(RECORDED INFORMATION Opens)

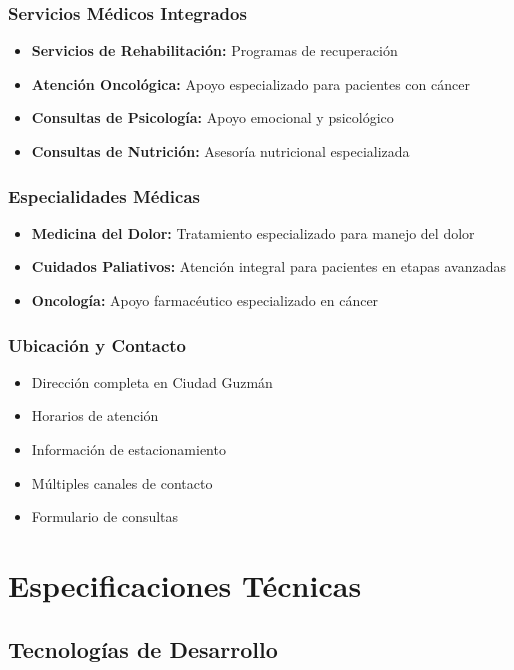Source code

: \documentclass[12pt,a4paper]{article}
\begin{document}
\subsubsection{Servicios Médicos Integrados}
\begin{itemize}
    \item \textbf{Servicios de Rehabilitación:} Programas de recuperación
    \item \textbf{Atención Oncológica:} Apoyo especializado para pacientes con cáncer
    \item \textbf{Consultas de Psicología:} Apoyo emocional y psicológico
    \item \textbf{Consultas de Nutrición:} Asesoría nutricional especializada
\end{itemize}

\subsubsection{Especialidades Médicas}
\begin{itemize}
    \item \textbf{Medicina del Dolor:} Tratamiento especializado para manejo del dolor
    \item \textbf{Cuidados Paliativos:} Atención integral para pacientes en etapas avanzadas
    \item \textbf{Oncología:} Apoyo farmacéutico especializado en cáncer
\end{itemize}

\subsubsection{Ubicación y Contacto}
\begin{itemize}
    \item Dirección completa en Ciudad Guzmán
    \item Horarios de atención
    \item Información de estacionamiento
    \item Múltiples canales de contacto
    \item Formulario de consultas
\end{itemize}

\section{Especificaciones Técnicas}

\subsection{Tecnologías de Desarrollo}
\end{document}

(RECORDED INFORMATION Closes)
(RECORDED INFORMATION Opens)

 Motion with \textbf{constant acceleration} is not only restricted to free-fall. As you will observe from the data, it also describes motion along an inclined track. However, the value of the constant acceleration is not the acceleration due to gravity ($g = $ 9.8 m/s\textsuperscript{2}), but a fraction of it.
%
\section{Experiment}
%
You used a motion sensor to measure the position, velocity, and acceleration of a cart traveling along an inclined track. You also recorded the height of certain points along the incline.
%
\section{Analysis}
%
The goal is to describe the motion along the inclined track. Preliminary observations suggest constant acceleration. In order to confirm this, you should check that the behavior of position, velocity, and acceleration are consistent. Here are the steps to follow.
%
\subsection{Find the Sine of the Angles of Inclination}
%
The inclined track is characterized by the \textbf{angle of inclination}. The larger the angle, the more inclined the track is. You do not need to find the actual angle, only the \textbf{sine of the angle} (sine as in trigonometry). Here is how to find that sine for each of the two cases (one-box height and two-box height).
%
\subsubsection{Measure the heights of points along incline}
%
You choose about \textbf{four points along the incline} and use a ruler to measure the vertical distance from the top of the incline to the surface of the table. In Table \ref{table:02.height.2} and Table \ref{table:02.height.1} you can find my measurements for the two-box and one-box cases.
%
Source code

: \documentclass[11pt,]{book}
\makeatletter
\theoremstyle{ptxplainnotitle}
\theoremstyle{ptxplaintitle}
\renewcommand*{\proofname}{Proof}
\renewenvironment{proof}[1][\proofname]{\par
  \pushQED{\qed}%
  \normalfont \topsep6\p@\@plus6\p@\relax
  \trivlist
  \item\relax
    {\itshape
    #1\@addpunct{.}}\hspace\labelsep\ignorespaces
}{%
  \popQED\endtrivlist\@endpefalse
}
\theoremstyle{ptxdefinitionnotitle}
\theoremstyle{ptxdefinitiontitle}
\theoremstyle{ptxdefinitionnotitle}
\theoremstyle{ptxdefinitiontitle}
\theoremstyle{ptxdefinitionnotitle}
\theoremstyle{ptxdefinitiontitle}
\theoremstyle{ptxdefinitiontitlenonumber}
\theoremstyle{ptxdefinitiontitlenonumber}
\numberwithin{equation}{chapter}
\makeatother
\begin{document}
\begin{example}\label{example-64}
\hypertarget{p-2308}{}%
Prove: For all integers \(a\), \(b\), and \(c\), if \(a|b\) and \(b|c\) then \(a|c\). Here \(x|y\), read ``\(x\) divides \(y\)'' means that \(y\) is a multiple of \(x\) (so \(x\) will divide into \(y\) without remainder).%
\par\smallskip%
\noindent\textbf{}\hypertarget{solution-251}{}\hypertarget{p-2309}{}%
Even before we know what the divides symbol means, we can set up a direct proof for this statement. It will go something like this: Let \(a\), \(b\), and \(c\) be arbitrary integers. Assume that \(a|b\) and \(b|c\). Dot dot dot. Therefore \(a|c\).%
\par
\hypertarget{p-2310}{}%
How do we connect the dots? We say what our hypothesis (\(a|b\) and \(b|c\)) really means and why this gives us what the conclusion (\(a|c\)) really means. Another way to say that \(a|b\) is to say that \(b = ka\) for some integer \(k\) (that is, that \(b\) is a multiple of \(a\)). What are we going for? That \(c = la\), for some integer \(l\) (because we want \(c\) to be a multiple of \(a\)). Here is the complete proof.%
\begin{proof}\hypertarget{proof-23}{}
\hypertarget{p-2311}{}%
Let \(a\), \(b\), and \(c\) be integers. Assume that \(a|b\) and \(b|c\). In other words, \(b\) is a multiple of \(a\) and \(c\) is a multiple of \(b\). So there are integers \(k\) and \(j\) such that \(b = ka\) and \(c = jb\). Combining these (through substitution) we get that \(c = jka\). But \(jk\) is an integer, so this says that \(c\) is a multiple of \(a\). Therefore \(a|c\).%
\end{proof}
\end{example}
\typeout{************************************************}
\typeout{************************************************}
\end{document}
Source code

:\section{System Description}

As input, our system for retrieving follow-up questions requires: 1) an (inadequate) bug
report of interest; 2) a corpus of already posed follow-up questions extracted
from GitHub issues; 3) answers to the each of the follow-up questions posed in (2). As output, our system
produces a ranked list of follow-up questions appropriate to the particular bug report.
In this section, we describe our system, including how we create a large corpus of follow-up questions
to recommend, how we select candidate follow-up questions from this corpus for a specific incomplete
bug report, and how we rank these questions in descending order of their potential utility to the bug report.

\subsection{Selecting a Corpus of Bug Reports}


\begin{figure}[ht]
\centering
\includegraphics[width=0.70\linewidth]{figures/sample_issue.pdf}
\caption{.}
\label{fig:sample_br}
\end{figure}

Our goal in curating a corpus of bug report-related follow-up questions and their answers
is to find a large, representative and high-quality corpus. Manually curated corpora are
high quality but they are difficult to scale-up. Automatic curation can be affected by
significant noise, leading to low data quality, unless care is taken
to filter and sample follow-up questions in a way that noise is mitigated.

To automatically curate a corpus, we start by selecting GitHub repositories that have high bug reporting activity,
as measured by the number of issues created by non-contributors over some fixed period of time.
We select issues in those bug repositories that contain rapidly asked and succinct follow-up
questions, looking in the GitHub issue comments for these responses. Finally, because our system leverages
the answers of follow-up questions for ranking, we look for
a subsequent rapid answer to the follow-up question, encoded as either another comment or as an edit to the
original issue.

(RECORDED INFORMATION Closes)
(RECORDED INFORMATION Opens)

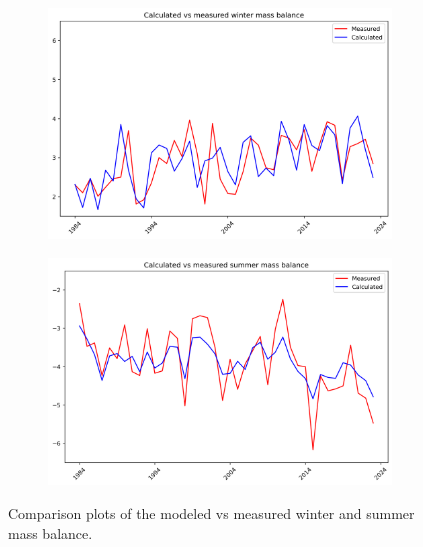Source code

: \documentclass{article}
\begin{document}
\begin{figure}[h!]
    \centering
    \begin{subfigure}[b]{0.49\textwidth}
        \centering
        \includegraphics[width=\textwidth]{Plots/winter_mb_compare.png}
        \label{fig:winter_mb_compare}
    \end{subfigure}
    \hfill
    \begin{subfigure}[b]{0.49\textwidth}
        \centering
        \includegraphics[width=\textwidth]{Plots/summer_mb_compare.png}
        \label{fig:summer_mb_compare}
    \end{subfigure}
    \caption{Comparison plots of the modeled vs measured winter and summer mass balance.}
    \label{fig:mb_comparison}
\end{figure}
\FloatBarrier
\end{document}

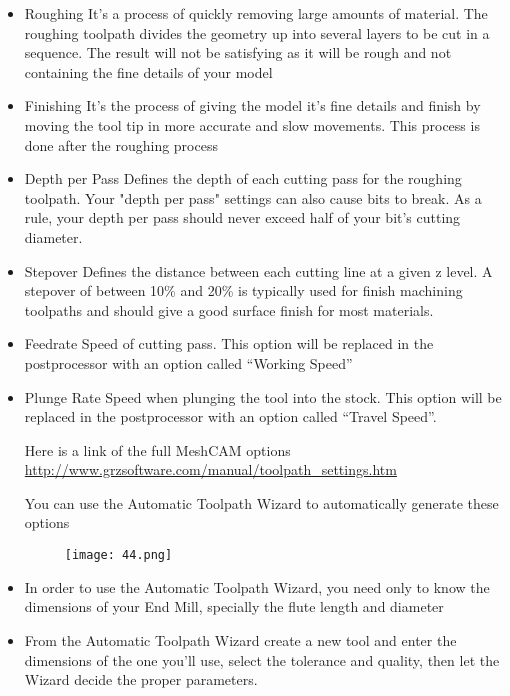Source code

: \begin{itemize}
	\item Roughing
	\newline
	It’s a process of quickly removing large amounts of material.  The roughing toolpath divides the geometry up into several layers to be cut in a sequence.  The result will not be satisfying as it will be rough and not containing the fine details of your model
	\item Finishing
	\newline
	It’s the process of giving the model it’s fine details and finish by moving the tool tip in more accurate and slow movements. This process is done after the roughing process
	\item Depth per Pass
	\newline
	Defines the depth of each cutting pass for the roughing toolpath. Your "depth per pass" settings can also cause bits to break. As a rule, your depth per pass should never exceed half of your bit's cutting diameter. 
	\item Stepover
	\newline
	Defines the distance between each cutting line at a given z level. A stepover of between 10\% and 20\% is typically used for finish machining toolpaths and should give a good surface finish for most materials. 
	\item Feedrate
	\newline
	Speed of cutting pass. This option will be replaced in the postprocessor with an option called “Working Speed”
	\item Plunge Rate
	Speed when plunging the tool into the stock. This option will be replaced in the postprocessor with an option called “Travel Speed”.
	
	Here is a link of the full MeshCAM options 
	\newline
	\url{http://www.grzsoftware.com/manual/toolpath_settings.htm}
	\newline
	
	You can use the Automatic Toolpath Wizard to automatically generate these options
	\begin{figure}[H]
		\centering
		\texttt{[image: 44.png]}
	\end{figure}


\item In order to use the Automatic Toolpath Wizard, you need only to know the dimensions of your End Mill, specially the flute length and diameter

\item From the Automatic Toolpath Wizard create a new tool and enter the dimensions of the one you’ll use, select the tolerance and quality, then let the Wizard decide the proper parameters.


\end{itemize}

(RECORDED INFORMATION Closes)

→ **EXERCISE**
Count up the lines above in which the word "only" appears, and give nothing but that count.

→ **TASK RESULT**
3